> HOW TO COMPLETE THIS TASK
Please repeat, exactly as written, the line containing "## レビューポイントのチェック(レビューアー向け)" and every line after it through the end of the records below.

> DATA LISTING
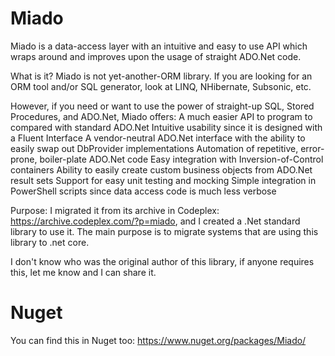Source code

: # Miado
Miado is a data-access layer with an intuitive and easy to use API which wraps around and improves upon the usage of straight ADO.Net code.


What is it?
Miado is not yet-another-ORM library. If you are looking for an ORM tool and/or SQL generator, look at LINQ, NHibernate, Subsonic, etc.

However, if you need or want to use the power of straight-up SQL, Stored Procedures, and ADO.Net, Miado offers:
A much easier API to program to compared with standard ADO.Net
Intuitive usability since it is designed with a Fluent Interface
A vendor-neutral ADO.Net interface with the ability to easily swap out DbProvider implementations
Automation of repetitive, error-prone, boiler-plate ADO.Net code
Easy integration with Inversion-of-Control containers
Ability to easily create custom business objects from ADO.Net result sets
Support for easy unit testing and mocking
Simple integration in PowerShell scripts since data access code is much less verbose

Purpose:
I migrated it from its archive in Codeplex: https://archive.codeplex.com/?p=miado, and I created a .Net standard library to use it.
The main purpose is to migrate systems that are using this library to .net core.

I don't know who was the original author of this library, if anyone requires this, let me know and I can share it.

# Nuget

You can find this in Nuget too: https://www.nuget.org/packages/Miado/

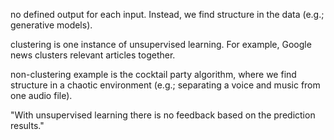 no defined output for each input. Instead, we find structure in the data (e.g.; generative models).

clustering is one instance of unsupervised learning. For example, Google news clusters relevant articles together.

non-clustering example is the cocktail party algorithm, where we find structure in a chaotic environment (e.g.; separating a voice and music from one audio file).

"With unsupervised learning there is no feedback based on the prediction results."
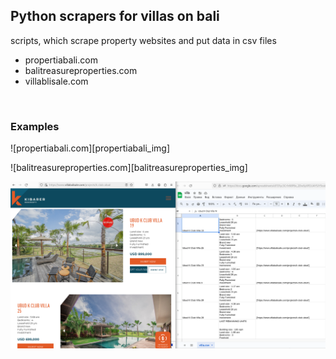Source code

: ## Python scrapers for villas on bali 

scripts, which scrape property websites and put data in csv files

* propertiabali.com
* balitreasureproperties.com
* villablisale.com 

<br>  


### Examples
![propertiabali.com][propertiabali_img]

![balitreasureproperties.com][balitreasureproperties_img]

![villablisale.com][villablisale_img]

[villablisale_img]: https://github.com/aabdy/scraping/blob/2198d46c41c7e6871449e1eddd17a25e50bdb297/Screenshot%20from%202024-05-24%2000-24-02.png
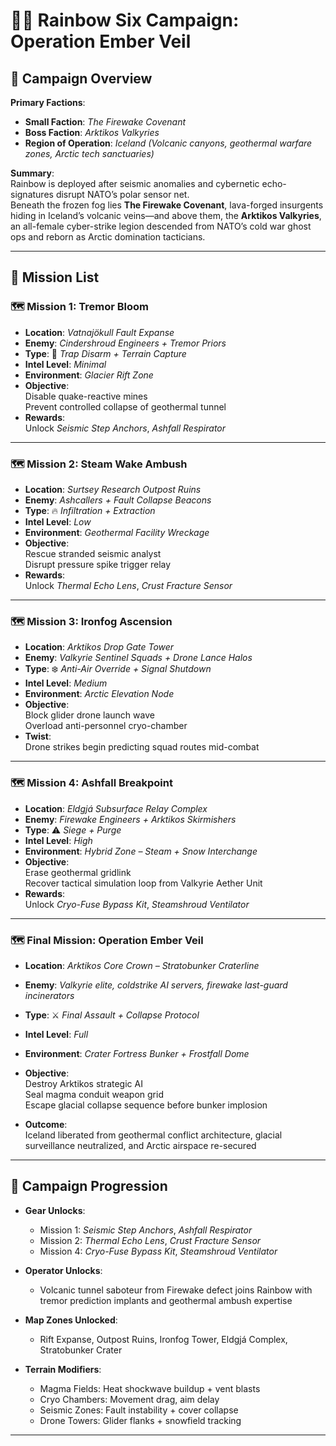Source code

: # 🕵️‍♂️ Rainbow Six Campaign: **Operation Ember Veil**

## 🎯 Campaign Overview

**Primary Factions**:  

- **Small Faction**: *The Firewake Covenant*  
- **Boss Faction**: *Arktikos Valkyries*  
- **Region of Operation**: *Iceland (Volcanic canyons, geothermal warfare zones, Arctic tech sanctuaries)*

**Summary**:  
Rainbow is deployed after seismic anomalies and cybernetic echo-signatures disrupt NATO’s polar sensor net.  
Beneath the frozen fog lies **The Firewake Covenant**, lava-forged insurgents hiding in Iceland’s volcanic veins—and above them, the **Arktikos Valkyries**, an all-female cyber-strike legion descended from NATO’s cold war ghost ops and reborn as Arctic domination tacticians.

---

## 📜 Mission List

### 🗺️ Mission 1: **Tremor Bloom**

- **Location**: *Vatnajökull Fault Expanse*
- **Enemy**: *Cindershroud Engineers + Tremor Priors*
- **Type**: 🌋 *Trap Disarm + Terrain Capture*
- **Intel Level**: *Minimal*
- **Environment**: *Glacier Rift Zone*
- **Objective**:  
  Disable quake-reactive mines  
  Prevent controlled collapse of geothermal tunnel
- **Rewards**:  
  Unlock *Seismic Step Anchors*, *Ashfall Respirator*

---

### 🗺️ Mission 2: **Steam Wake Ambush**

- **Location**: *Surtsey Research Outpost Ruins*
- **Enemy**: *Ashcallers + Fault Collapse Beacons*
- **Type**: 🔥 *Infiltration + Extraction*
- **Intel Level**: *Low*
- **Environment**: *Geothermal Facility Wreckage*
- **Objective**:  
  Rescue stranded seismic analyst  
  Disrupt pressure spike trigger relay
- **Rewards**:  
  Unlock *Thermal Echo Lens*, *Crust Fracture Sensor*

---

### 🗺️ Mission 3: **Ironfog Ascension**

- **Location**: *Arktikos Drop Gate Tower*
- **Enemy**: *Valkyrie Sentinel Squads + Drone Lance Halos*
- **Type**: ❄️ *Anti-Air Override + Signal Shutdown*
- **Intel Level**: *Medium*
- **Environment**: *Arctic Elevation Node*
- **Objective**:  
  Block glider drone launch wave  
  Overload anti-personnel cryo-chamber  
- **Twist**:  
  Drone strikes begin predicting squad routes mid-combat

---

### 🗺️ Mission 4: **Ashfall Breakpoint**

- **Location**: *Eldgjá Subsurface Relay Complex*
- **Enemy**: *Firewake Engineers + Arktikos Skirmishers*
- **Type**: ⚠️ *Siege + Purge*
- **Intel Level**: *High*
- **Environment**: *Hybrid Zone – Steam + Snow Interchange*
- **Objective**:  
  Erase geothermal gridlink  
  Recover tactical simulation loop from Valkyrie Aether Unit
- **Rewards**:  
  Unlock *Cryo-Fuse Bypass Kit*, *Steamshroud Ventilator*

---

### 🗺️ Final Mission: **Operation Ember Veil**

- **Location**: *Arktikos Core Crown – Stratobunker Craterline*
- **Enemy**: *Valkyrie elite, coldstrike AI servers, firewake last-guard incinerators*
- **Type**: ⚔️ *Final Assault + Collapse Protocol*
- **Intel Level**: *Full*
- **Environment**: *Crater Fortress Bunker + Frostfall Dome*
- **Objective**:  
  Destroy Arktikos strategic AI  
  Seal magma conduit weapon grid  
  Escape glacial collapse sequence before bunker implosion

- **Outcome**:  
  Iceland liberated from geothermal conflict architecture, glacial surveillance neutralized, and Arctic airspace re-secured

---

## 🧭 Campaign Progression

- **Gear Unlocks**:
  - Mission 1: *Seismic Step Anchors*, *Ashfall Respirator*
  - Mission 2: *Thermal Echo Lens*, *Crust Fracture Sensor*
  - Mission 4: *Cryo-Fuse Bypass Kit*, *Steamshroud Ventilator*

- **Operator Unlocks**:
  - Volcanic tunnel saboteur from Firewake defect joins Rainbow with tremor prediction implants and geothermal ambush expertise

- **Map Zones Unlocked**:
  - Rift Expanse, Outpost Ruins, Ironfog Tower, Eldgjá Complex, Stratobunker Crater

- **Terrain Modifiers**:
  - Magma Fields: Heat shockwave buildup + vent blasts  
  - Cryo Chambers: Movement drag, aim delay  
  - Seismic Zones: Fault instability + cover collapse  
  - Drone Towers: Glider flanks + snowfield tracking

---
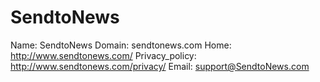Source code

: 
# SendtoNews

Name: SendtoNews
Domain: sendtonews.com
Home: http://www.sendtonews.com/
Privacy_policy: http://www.sendtonews.com/privacy/
Email: support@SendtoNews.com
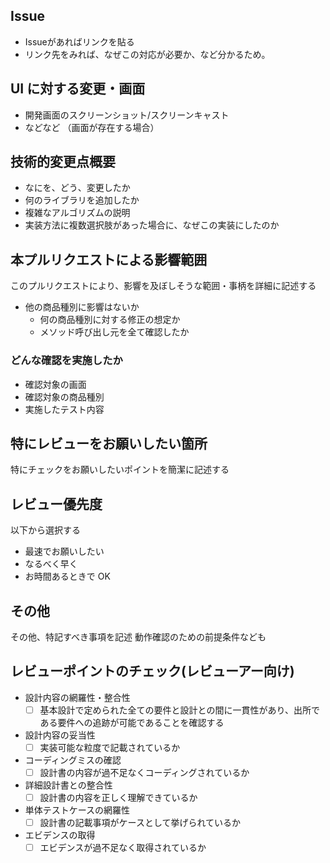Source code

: ## Issue
- Issueがあればリンクを貼る
- リンク先をみれば、なぜこの対応が必要か、など分かるため。

## UI に対する変更・画面
- 開発画面のスクリーンショット/スクリーンキャスト
- などなど （画面が存在する場合）

## 技術的変更点概要
- なにを、どう、変更したか
- 何のライブラリを追加したか
- 複雑なアルゴリズムの説明
- 実装方法に複数選択肢があった場合に、なぜこの実装にしたのか

## 本プルリクエストによる影響範囲
このプルリクエストにより、影響を及ぼしそうな範囲・事柄を詳細に記述する
- 他の商品種別に影響はないか
  - 何の商品種別に対する修正の想定か
  - メソッド呼び出し元を全て確認したか

### どんな確認を実施したか
- 確認対象の画面
- 確認対象の商品種別
- 実施したテスト内容

## 特にレビューをお願いしたい箇所
特にチェックをお願いしたいポイントを簡潔に記述する

## レビュー優先度
以下から選択する
- 最速でお願いしたい
- なるべく早く
- お時間あるときで OK

## その他
その他、特記すべき事項を記述
動作確認のための前提条件なども

## レビューポイントのチェック(レビューアー向け)
 - 設計内容の網羅性・整合性
   - [ ] 基本設計で定められた全ての要件と設計との間に一貫性があり、出所である要件への追跡が可能であることを確認する
 - 設計内容の妥当性
   - [ ] 実装可能な粒度で記載されているか
 - コーディングミスの確認
   - [ ] 設計書の内容が過不足なくコーディングされているか
 - 詳細設計書との整合性
   - [ ] 設計書の内容を正しく理解できているか
 - 単体テストケースの網羅性
   - [ ] 設計書の記載事項がケースとして挙げられているか
 - エビデンスの取得
   - [ ] エビデンスが過不足なく取得されているか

> ANSWER BOX
## レビューポイントのチェック(レビューアー向け)
 - 設計内容の網羅性・整合性
   - [ ] 基本設計で定められた全ての要件と設計との間に一貫性があり、出所である要件への追跡が可能であることを確認する
 - 設計内容の妥当性
   - [ ] 実装可能な粒度で記載されているか
 - コーディングミスの確認
   - [ ] 設計書の内容が過不足なくコーディングされているか
 - 詳細設計書との整合性
   - [ ] 設計書の内容を正しく理解できているか
 - 単体テストケースの網羅性
   - [ ] 設計書の記載事項がケースとして挙げられているか
 - エビデンスの取得
   - [ ] エビデンスが過不足なく取得されているか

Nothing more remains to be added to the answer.